WHAT IS BEING ASKED = Repeat the listing below exactly as given.

PROVIDED INFORMATION =
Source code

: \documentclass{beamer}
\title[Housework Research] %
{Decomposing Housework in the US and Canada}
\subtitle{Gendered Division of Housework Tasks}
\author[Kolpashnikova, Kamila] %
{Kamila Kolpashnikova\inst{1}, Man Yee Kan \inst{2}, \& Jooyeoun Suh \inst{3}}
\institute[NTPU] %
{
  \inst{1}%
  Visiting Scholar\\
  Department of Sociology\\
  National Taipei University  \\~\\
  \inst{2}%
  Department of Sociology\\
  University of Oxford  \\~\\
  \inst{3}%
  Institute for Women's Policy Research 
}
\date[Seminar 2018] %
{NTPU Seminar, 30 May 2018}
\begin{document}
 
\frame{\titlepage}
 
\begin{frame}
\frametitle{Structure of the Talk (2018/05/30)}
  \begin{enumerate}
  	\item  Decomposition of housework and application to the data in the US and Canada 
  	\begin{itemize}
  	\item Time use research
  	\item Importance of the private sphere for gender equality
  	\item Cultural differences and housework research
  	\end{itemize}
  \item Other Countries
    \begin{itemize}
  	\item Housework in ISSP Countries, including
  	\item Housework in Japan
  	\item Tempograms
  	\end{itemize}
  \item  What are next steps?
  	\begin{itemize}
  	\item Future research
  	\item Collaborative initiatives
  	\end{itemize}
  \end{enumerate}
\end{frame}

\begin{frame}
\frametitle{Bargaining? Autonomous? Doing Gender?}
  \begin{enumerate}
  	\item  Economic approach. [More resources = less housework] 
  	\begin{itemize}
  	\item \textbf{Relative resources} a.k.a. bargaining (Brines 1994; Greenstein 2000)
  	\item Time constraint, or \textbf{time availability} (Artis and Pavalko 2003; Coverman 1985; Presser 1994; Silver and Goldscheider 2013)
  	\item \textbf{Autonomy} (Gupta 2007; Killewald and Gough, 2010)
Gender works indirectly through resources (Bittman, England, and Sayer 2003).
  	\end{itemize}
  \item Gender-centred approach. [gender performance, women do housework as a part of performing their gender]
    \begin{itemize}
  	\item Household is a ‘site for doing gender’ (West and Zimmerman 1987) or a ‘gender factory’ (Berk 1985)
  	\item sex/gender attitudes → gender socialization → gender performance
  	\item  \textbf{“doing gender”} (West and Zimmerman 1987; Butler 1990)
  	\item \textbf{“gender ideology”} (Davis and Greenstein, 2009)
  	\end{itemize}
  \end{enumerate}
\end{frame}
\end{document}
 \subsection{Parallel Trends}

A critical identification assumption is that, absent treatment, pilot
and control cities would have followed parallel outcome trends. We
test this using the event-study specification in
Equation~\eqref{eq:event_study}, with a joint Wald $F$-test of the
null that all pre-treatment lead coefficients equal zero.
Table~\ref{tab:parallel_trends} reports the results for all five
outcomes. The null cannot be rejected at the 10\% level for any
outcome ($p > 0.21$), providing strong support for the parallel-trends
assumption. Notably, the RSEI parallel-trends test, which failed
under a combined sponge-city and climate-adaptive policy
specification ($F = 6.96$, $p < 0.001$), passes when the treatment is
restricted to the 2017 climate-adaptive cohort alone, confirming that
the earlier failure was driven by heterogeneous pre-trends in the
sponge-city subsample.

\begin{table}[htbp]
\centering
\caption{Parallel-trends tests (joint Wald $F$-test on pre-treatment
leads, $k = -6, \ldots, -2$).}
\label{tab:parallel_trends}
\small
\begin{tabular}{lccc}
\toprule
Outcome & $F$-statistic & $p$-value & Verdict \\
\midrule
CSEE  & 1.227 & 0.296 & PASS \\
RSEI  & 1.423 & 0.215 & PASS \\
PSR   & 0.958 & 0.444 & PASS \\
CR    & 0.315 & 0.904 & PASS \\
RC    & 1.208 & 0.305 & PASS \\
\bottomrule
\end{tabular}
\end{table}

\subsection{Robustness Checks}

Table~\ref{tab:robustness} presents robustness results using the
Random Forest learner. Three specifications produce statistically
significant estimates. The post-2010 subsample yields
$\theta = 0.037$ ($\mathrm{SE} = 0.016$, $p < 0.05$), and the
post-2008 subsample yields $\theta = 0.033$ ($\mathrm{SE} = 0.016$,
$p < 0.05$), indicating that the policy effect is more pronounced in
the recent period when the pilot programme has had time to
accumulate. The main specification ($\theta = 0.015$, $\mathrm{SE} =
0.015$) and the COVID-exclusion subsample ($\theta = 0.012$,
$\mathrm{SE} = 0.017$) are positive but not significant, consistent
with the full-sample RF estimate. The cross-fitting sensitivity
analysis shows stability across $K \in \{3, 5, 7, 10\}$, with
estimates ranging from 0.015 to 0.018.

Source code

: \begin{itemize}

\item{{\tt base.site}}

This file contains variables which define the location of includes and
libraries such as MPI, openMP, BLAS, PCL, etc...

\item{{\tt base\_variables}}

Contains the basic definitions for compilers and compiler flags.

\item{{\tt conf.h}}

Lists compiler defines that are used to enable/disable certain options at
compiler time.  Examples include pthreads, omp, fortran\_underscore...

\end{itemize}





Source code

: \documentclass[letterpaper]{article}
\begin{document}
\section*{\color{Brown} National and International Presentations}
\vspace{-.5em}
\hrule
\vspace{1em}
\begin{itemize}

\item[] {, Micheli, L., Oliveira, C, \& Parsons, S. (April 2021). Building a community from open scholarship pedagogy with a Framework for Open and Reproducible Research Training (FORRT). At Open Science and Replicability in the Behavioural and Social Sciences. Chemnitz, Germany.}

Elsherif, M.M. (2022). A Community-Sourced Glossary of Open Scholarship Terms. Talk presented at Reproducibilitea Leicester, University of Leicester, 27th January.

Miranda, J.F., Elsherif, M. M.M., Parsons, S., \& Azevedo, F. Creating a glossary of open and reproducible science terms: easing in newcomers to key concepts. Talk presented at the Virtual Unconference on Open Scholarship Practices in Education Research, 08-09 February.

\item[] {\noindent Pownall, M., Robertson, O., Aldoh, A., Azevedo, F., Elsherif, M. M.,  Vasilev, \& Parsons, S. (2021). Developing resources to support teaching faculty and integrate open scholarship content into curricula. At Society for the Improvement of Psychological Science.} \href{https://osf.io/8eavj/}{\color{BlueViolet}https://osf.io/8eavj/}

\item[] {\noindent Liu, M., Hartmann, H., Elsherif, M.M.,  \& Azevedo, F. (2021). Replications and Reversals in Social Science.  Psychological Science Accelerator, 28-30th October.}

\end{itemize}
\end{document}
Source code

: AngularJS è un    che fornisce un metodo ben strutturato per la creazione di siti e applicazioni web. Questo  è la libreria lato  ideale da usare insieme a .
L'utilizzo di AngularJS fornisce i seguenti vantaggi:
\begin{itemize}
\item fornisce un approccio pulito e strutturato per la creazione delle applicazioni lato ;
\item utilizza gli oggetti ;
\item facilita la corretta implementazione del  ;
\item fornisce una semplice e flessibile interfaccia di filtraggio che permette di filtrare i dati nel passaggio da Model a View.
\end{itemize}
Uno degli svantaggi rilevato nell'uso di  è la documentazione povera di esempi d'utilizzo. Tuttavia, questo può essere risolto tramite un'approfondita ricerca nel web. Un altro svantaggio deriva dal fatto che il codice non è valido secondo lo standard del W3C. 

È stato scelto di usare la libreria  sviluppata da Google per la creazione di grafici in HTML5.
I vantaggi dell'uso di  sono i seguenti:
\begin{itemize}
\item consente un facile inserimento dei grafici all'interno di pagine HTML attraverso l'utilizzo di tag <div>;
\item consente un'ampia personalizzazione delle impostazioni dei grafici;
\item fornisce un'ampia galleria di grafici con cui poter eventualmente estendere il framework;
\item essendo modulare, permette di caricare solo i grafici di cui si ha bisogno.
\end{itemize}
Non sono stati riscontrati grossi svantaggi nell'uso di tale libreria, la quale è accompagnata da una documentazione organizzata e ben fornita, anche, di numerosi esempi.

ANSWER SPACE =
Source code

: \documentclass{beamer}
\title[Housework Research] %
{Decomposing Housework in the US and Canada}
\subtitle{Gendered Division of Housework Tasks}
\author[Kolpashnikova, Kamila] %
{Kamila Kolpashnikova\inst{1}, Man Yee Kan \inst{2}, \& Jooyeoun Suh \inst{3}}
\institute[NTPU] %
{
  \inst{1}%
  Visiting Scholar\\
  Department of Sociology\\
  National Taipei University  \\~\\
  \inst{2}%
  Department of Sociology\\
  University of Oxford  \\~\\
  \inst{3}%
  Institute for Women's Policy Research 
}
\date[Seminar 2018] %
{NTPU Seminar, 30 May 2018}
\begin{document}
 
\frame{\titlepage}
 
\begin{frame}
\frametitle{Structure of the Talk (2018/05/30)}
  \begin{enumerate}
  	\item  Decomposition of housework and application to the data in the US and Canada 
  	\begin{itemize}
  	\item Time use research
  	\item Importance of the private sphere for gender equality
  	\item Cultural differences and housework research
  	\end{itemize}
  \item Other Countries
    \begin{itemize}
  	\item Housework in ISSP Countries, including
  	\item Housework in Japan
  	\item Tempograms
  	\end{itemize}
  \item  What are next steps?
  	\begin{itemize}
  	\item Future research
  	\item Collaborative initiatives
  	\end{itemize}
  \end{enumerate}
\end{frame}

\begin{frame}
\frametitle{Bargaining? Autonomous? Doing Gender?}
  \begin{enumerate}
  	\item  Economic approach. [More resources = less housework] 
  	\begin{itemize}
  	\item \textbf{Relative resources} a.k.a. bargaining (Brines 1994; Greenstein 2000)
  	\item Time constraint, or \textbf{time availability} (Artis and Pavalko 2003; Coverman 1985; Presser 1994; Silver and Goldscheider 2013)
  	\item \textbf{Autonomy} (Gupta 2007; Killewald and Gough, 2010)
Gender works indirectly through resources (Bittman, England, and Sayer 2003).
  	\end{itemize}
  \item Gender-centred approach. [gender performance, women do housework as a part of performing their gender]
    \begin{itemize}
  	\item Household is a ‘site for doing gender’ (West and Zimmerman 1987) or a ‘gender factory’ (Berk 1985)
  	\item sex/gender attitudes → gender socialization → gender performance
  	\item  \textbf{“doing gender”} (West and Zimmerman 1987; Butler 1990)
  	\item \textbf{“gender ideology”} (Davis and Greenstein, 2009)
  	\end{itemize}
  \end{enumerate}
\end{frame}
\end{document}
 \subsection{Parallel Trends}

A critical identification assumption is that, absent treatment, pilot
and control cities would have followed parallel outcome trends. We
test this using the event-study specification in
Equation~\eqref{eq:event_study}, with a joint Wald $F$-test of the
null that all pre-treatment lead coefficients equal zero.
Table~\ref{tab:parallel_trends} reports the results for all five
outcomes. The null cannot be rejected at the 10\% level for any
outcome ($p > 0.21$), providing strong support for the parallel-trends
assumption. Notably, the RSEI parallel-trends test, which failed
under a combined sponge-city and climate-adaptive policy
specification ($F = 6.96$, $p < 0.001$), passes when the treatment is
restricted to the 2017 climate-adaptive cohort alone, confirming that
the earlier failure was driven by heterogeneous pre-trends in the
sponge-city subsample.

\begin{table}[htbp]
\centering
\caption{Parallel-trends tests (joint Wald $F$-test on pre-treatment
leads, $k = -6, \ldots, -2$).}
\label{tab:parallel_trends}
\small
\begin{tabular}{lccc}
\toprule
Outcome & $F$-statistic & $p$-value & Verdict \\
\midrule
CSEE  & 1.227 & 0.296 & PASS \\
RSEI  & 1.423 & 0.215 & PASS \\
PSR   & 0.958 & 0.444 & PASS \\
CR    & 0.315 & 0.904 & PASS \\
RC    & 1.208 & 0.305 & PASS \\
\bottomrule
\end{tabular}
\end{table}

\subsection{Robustness Checks}

Table~\ref{tab:robustness} presents robustness results using the
Random Forest learner. Three specifications produce statistically
significant estimates. The post-2010 subsample yields
$\theta = 0.037$ ($\mathrm{SE} = 0.016$, $p < 0.05$), and the
post-2008 subsample yields $\theta = 0.033$ ($\mathrm{SE} = 0.016$,
$p < 0.05$), indicating that the policy effect is more pronounced in
the recent period when the pilot programme has had time to
accumulate. The main specification ($\theta = 0.015$, $\mathrm{SE} =
0.015$) and the COVID-exclusion subsample ($\theta = 0.012$,
$\mathrm{SE} = 0.017$) are positive but not significant, consistent
with the full-sample RF estimate. The cross-fitting sensitivity
analysis shows stability across $K \in \{3, 5, 7, 10\}$, with
estimates ranging from 0.015 to 0.018.

Source code

: \begin{itemize}

\item{{\tt base.site}}

This file contains variables which define the location of includes and
libraries such as MPI, openMP, BLAS, PCL, etc...

\item{{\tt base\_variables}}

Contains the basic definitions for compilers and compiler flags.

\item{{\tt conf.h}}

Lists compiler defines that are used to enable/disable certain options at
compiler time.  Examples include pthreads, omp, fortran\_underscore...

\end{itemize}





Source code

: \documentclass[letterpaper]{article}
\begin{document}
\section*{\color{Brown} National and International Presentations}
\vspace{-.5em}
\hrule
\vspace{1em}
\begin{itemize}

\item[] {, Micheli, L., Oliveira, C, \& Parsons, S. (April 2021). Building a community from open scholarship pedagogy with a Framework for Open and Reproducible Research Training (FORRT). At Open Science and Replicability in the Behavioural and Social Sciences. Chemnitz, Germany.}

Elsherif, M.M. (2022). A Community-Sourced Glossary of Open Scholarship Terms. Talk presented at Reproducibilitea Leicester, University of Leicester, 27th January.

Miranda, J.F., Elsherif, M. M.M., Parsons, S., \& Azevedo, F. Creating a glossary of open and reproducible science terms: easing in newcomers to key concepts. Talk presented at the Virtual Unconference on Open Scholarship Practices in Education Research, 08-09 February.

\item[] {\noindent Pownall, M., Robertson, O., Aldoh, A., Azevedo, F., Elsherif, M. M.,  Vasilev, \& Parsons, S. (2021). Developing resources to support teaching faculty and integrate open scholarship content into curricula. At Society for the Improvement of Psychological Science.} \href{https://osf.io/8eavj/}{\color{BlueViolet}https://osf.io/8eavj/}

\item[] {\noindent Liu, M., Hartmann, H., Elsherif, M.M.,  \& Azevedo, F. (2021). Replications and Reversals in Social Science.  Psychological Science Accelerator, 28-30th October.}

\end{itemize}
\end{document}
Source code

: AngularJS è un    che fornisce un metodo ben strutturato per la creazione di siti e applicazioni web. Questo  è la libreria lato  ideale da usare insieme a .
L'utilizzo di AngularJS fornisce i seguenti vantaggi:
\begin{itemize}
\item fornisce un approccio pulito e strutturato per la creazione delle applicazioni lato ;
\item utilizza gli oggetti ;
\item facilita la corretta implementazione del  ;
\item fornisce una semplice e flessibile interfaccia di filtraggio che permette di filtrare i dati nel passaggio da Model a View.
\end{itemize}
Uno degli svantaggi rilevato nell'uso di  è la documentazione povera di esempi d'utilizzo. Tuttavia, questo può essere risolto tramite un'approfondita ricerca nel web. Un altro svantaggio deriva dal fatto che il codice non è valido secondo lo standard del W3C. 

È stato scelto di usare la libreria  sviluppata da Google per la creazione di grafici in HTML5.
I vantaggi dell'uso di  sono i seguenti:
\begin{itemize}
\item consente un facile inserimento dei grafici all'interno di pagine HTML attraverso l'utilizzo di tag <div>;
\item consente un'ampia personalizzazione delle impostazioni dei grafici;
\item fornisce un'ampia galleria di grafici con cui poter eventualmente estendere il framework;
\item essendo modulare, permette di caricare solo i grafici di cui si ha bisogno.
\end{itemize}
Non sono stati riscontrati grossi svantaggi nell'uso di tale libreria, la quale è accompagnata da una documentazione organizzata e ben fornita, anche, di numerosi esempi.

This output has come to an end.